WHAT IS NEEDED
Show all lines from the records below in which the string "távolság" is present.

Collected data
┌──
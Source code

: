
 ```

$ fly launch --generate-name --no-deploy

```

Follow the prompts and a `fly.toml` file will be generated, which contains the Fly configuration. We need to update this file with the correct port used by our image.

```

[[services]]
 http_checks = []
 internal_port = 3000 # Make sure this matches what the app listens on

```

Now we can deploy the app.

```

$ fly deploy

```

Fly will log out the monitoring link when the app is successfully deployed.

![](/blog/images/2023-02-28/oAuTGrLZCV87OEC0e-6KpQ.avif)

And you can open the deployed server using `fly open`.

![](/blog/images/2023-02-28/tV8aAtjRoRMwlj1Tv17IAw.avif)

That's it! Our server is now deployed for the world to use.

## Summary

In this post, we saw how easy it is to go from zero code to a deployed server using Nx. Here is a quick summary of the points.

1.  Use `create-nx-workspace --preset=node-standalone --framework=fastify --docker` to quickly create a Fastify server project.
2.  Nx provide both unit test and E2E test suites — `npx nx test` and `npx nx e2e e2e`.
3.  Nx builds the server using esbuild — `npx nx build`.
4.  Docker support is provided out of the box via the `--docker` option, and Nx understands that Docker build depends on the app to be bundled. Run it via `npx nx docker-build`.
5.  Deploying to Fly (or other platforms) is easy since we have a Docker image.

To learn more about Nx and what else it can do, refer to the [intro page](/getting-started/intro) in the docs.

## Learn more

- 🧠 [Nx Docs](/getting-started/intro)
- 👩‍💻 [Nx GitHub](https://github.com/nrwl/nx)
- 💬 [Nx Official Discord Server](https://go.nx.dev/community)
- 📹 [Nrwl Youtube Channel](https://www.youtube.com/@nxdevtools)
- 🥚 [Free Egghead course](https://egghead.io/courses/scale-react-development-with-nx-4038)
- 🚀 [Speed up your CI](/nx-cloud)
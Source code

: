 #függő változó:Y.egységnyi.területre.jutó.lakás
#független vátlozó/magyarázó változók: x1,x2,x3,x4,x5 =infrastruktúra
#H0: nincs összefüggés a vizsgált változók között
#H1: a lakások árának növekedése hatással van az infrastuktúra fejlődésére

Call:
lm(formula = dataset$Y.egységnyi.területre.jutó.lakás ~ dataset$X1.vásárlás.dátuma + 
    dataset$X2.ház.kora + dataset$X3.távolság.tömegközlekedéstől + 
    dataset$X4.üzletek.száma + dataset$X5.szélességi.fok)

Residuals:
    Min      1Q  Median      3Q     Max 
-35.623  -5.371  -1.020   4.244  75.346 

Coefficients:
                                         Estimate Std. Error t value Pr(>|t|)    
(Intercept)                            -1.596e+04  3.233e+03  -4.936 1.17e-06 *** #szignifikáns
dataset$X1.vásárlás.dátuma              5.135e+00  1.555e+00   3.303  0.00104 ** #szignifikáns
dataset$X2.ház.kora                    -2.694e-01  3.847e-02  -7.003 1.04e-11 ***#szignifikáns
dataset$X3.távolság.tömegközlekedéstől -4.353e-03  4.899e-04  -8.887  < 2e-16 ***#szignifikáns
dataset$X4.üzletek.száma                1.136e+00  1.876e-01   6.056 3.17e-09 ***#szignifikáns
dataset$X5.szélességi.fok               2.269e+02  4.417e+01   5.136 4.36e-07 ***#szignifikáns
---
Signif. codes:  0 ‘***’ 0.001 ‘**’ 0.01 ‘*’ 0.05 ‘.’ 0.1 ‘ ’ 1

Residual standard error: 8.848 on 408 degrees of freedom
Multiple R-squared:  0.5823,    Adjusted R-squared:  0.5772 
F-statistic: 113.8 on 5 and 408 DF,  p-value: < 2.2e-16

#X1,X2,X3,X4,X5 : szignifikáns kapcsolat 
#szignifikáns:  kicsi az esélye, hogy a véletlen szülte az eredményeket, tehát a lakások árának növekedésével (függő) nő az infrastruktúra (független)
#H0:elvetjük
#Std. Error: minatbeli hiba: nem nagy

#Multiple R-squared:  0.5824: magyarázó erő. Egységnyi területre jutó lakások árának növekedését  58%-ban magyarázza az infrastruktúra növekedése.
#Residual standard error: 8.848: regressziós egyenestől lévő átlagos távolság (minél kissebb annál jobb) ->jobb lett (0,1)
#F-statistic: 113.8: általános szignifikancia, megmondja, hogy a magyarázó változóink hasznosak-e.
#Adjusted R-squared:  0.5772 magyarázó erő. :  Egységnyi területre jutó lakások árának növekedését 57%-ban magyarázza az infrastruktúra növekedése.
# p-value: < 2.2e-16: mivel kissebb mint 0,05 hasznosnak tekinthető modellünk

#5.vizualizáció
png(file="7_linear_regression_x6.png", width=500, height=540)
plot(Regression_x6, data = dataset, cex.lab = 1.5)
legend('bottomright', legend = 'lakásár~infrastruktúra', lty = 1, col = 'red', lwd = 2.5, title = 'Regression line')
└──
TASK OUTPUT
    dataset$X2.ház.kora + dataset$X3.távolság.tömegközlekedéstől + 
dataset$X3.távolság.tömegközlekedéstől -4.353e-03  4.899e-04  -8.887  < 2e-16 ***#szignifikáns
#Residual standard error: 8.848: regressziós egyenestől lévő átlagos távolság (minél kissebb annál jobb) ->jobb lett (0,1)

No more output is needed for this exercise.